Whereas: Coal‐dependent electric utilities face numerous challenges and uncertainty from coal price volatility, competition from alternative generating sources, and the costs of environmental compliance and carbon capture and storage. The Empire District Electric Company (Empire) generated 4,304,220 mwh of electricity in 2010, 62.3% of which was from coal.
Industry analysts predict coal prices are increasing and price swings will become more erratic. Empire sources approximately 92% of its coal from Western Powder River Basin. Between December 2009 and October 2011, the price of Powder River Basin Coal increased 78%.

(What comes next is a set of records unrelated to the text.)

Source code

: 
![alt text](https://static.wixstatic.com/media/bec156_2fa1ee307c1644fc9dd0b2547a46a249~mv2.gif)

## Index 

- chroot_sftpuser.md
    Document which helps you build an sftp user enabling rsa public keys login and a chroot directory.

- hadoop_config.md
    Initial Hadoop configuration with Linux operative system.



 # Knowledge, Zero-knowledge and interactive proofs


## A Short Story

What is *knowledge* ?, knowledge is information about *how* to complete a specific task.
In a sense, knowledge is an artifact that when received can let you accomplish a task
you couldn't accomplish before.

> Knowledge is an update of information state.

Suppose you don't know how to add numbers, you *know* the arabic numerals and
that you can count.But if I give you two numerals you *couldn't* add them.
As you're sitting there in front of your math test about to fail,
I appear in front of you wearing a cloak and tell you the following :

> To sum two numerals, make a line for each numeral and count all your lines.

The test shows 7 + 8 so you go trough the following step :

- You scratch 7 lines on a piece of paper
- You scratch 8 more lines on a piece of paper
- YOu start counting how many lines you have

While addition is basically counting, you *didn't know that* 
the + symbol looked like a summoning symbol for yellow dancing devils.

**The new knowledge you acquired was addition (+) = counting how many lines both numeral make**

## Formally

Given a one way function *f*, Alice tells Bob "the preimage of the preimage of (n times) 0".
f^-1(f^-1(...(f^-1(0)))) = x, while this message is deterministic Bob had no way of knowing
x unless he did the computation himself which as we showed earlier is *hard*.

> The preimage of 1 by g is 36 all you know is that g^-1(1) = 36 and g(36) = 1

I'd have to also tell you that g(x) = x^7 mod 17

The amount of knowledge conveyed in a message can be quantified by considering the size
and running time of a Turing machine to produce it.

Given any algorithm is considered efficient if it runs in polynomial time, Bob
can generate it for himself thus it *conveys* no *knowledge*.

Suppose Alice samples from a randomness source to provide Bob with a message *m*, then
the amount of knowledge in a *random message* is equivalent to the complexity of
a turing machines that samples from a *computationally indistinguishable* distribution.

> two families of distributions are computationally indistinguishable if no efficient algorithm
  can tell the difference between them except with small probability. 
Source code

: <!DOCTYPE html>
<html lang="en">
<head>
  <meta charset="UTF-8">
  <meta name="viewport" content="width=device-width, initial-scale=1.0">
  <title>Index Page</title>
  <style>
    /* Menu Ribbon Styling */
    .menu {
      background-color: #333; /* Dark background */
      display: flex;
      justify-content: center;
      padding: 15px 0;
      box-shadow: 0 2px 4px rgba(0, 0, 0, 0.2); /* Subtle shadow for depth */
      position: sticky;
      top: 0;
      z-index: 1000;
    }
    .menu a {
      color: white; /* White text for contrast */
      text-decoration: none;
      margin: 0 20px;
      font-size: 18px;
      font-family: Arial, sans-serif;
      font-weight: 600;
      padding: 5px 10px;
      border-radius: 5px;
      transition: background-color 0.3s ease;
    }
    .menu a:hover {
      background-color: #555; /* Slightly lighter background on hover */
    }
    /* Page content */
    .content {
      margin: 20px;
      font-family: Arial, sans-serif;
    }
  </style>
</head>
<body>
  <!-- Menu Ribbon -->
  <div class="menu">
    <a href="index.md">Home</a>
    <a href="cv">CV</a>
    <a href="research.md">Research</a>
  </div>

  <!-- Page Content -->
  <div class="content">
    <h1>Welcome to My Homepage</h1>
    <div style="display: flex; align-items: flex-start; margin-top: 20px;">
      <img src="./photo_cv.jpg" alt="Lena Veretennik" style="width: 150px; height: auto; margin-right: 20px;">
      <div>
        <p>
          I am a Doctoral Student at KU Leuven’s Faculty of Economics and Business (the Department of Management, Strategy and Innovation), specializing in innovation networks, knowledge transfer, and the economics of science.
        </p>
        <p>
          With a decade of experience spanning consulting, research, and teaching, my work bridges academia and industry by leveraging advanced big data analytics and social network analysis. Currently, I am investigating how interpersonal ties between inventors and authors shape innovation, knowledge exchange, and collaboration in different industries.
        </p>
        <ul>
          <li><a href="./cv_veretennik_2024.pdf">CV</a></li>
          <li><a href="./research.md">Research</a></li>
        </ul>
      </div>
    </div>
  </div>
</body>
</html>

This makes coal less competitive an energy source. Deutsche Bank calculates that it is more economical to burn natural gas than coal to generate electricity when natural gas costs $4‐6/mmBtu. The Henry Hub price for natural gas is $6 in 2025. Lazard Ltd. calculated the levelized cost of electricity for wind, in most cases, as less than that for coal and thin‐film solar, biomass, and geothermal are, in many cases, less than that for coal. The International Energy Agency predicted in September 2011 that solar could provide nearly half of all global energy needs by 2060.
Coal dependent utilities face increased capital cost for emissions controls for coal plants. While U.S. EPA has agreed to ease or delay some of the new regulations for power plant pollution, it is moving, pursuant to court order, to adopt new rules that will reduce mercury emissions from coal by 91%. Analysts estimate that the cost of compliance with mercury regulations could cause the retirement of 61‐ 75 GW of U.S. coal‐fired generation capacity.

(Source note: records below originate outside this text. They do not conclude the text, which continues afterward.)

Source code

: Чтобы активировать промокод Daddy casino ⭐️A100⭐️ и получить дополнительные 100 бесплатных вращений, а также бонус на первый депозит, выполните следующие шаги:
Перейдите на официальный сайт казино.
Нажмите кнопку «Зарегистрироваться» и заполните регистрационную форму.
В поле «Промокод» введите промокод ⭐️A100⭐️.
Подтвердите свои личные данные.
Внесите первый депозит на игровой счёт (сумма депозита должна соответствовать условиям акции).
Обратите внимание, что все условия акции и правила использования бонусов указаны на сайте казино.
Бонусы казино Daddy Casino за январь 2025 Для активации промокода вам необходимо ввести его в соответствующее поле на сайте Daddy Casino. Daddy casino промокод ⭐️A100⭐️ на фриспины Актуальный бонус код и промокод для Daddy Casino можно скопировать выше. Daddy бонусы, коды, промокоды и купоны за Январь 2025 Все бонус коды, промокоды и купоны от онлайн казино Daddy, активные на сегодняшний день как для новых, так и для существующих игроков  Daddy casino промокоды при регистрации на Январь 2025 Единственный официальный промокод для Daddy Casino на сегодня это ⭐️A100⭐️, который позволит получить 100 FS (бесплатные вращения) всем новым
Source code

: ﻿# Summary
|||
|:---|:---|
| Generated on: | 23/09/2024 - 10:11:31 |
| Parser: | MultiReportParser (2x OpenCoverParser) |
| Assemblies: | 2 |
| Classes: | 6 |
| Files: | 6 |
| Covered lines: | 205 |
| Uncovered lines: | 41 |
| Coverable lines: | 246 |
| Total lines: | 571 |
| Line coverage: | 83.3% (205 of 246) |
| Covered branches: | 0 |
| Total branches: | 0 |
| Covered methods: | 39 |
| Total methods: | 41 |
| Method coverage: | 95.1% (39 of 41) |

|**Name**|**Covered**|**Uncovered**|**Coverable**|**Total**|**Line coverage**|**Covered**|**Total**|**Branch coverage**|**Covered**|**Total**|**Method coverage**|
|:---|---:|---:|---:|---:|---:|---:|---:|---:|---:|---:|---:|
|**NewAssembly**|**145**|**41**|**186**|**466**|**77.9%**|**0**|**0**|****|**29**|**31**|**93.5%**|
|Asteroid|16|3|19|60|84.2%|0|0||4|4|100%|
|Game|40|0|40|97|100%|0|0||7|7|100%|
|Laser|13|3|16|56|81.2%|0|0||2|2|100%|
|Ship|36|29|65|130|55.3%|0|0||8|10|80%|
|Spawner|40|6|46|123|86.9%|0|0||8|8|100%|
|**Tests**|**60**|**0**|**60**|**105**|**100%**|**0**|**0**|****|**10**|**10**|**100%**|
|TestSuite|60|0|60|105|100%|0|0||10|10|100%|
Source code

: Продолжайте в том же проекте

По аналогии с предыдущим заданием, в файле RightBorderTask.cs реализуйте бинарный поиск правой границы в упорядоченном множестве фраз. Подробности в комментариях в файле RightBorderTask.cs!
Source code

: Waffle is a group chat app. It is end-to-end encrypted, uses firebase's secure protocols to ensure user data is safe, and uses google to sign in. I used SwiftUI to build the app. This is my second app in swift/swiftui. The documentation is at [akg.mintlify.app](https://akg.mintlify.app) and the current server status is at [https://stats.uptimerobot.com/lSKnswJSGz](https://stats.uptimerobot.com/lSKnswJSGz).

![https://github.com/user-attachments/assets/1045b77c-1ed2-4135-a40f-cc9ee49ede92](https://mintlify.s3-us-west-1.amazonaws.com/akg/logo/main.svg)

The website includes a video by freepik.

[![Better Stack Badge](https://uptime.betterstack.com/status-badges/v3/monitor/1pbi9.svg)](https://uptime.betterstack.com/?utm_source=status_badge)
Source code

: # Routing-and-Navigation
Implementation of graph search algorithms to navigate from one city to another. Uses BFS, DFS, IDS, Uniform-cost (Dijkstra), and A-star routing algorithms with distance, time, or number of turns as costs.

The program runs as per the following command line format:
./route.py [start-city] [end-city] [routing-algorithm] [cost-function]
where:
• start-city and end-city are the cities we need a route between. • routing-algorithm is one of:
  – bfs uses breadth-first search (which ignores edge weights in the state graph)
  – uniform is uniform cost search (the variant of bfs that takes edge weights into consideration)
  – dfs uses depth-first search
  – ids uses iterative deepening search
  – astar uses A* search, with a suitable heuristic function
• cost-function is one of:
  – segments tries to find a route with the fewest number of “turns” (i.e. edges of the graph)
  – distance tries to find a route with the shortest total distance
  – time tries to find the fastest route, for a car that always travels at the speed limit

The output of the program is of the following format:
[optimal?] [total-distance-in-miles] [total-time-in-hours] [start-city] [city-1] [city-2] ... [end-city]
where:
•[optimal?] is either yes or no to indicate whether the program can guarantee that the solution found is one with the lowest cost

Utility analysts agree that older, smaller, plants without control technology are uneconomical. Empire’s Riverton plant, built in 1910, upgraded in 1947, and the Asbury plant built in 1970 may pose financial risk.

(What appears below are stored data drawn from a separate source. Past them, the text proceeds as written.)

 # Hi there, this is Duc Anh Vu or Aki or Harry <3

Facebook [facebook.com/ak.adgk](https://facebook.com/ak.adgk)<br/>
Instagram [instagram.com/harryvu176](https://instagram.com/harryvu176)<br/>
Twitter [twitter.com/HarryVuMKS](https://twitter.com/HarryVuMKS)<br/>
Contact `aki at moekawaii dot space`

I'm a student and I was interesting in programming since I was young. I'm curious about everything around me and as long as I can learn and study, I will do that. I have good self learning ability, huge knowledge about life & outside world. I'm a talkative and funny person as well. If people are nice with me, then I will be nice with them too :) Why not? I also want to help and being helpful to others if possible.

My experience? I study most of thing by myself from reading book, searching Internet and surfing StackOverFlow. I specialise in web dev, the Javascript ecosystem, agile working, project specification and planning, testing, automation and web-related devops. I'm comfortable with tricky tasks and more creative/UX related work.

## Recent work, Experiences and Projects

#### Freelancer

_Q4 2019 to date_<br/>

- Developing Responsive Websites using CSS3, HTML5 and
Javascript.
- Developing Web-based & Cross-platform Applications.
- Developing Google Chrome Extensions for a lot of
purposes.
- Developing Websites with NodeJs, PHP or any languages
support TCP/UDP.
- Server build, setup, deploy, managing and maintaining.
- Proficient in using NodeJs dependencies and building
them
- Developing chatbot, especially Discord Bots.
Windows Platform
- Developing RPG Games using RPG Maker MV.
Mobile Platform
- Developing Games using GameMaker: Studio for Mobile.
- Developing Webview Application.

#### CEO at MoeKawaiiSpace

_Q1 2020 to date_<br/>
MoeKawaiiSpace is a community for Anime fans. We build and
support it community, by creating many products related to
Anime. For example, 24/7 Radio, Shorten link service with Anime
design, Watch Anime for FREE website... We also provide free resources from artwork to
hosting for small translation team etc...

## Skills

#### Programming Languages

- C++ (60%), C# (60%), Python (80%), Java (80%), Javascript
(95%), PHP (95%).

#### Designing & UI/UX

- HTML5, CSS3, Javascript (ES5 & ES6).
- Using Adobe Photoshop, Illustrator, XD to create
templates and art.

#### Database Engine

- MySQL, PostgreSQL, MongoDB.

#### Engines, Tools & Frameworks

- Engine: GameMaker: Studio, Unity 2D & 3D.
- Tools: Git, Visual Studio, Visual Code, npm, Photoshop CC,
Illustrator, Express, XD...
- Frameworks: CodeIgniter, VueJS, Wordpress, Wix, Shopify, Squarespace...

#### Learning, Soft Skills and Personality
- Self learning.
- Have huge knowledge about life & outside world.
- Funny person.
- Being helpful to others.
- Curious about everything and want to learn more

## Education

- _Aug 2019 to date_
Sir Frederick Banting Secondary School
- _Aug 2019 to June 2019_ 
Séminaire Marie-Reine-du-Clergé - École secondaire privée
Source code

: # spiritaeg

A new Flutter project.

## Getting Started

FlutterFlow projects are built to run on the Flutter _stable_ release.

Empire has budgeted $122.5 million by 2013 to upgrade Asbury and Iatan to comply with environmental laws and regulations. “Absent a successful legal challenge or changes to applicable legislation, we expect EGU MACT regulation of HAPS to ultimately require a scrubber, baghouse and powder activated carbon injection system to be added to our Asbury facility at a cost ranging from $120 million to $180 million and to force retirement of our Riverton coal‐fired assets or conversion to natural gas.” (2010 Annual Report, 125)
Carbon Capture and Storage puts Empire at further financial risk. Empire’s partnership in the Missouri Carbon Sequestration Pilot Project costs $590,587. The General Accounting Office found that CCS technology within the United States is 10‐15 years away from wide scale commercial deployment and will increase the cost of coal‐fired electricity by 30% to 80% above current levels.
RESOLVED Shareowners request that The Empire District Electric Board of Directors report to shareholders by November 2012, at reasonable cost and omitting proprietary information, on plans to reduce our company’s exposure to coal‐related costs and risks, including progress toward achieving specific goals to minimize commodity risks, emissions other than greenhouse gases, costs of environmental compliance, and construction risks.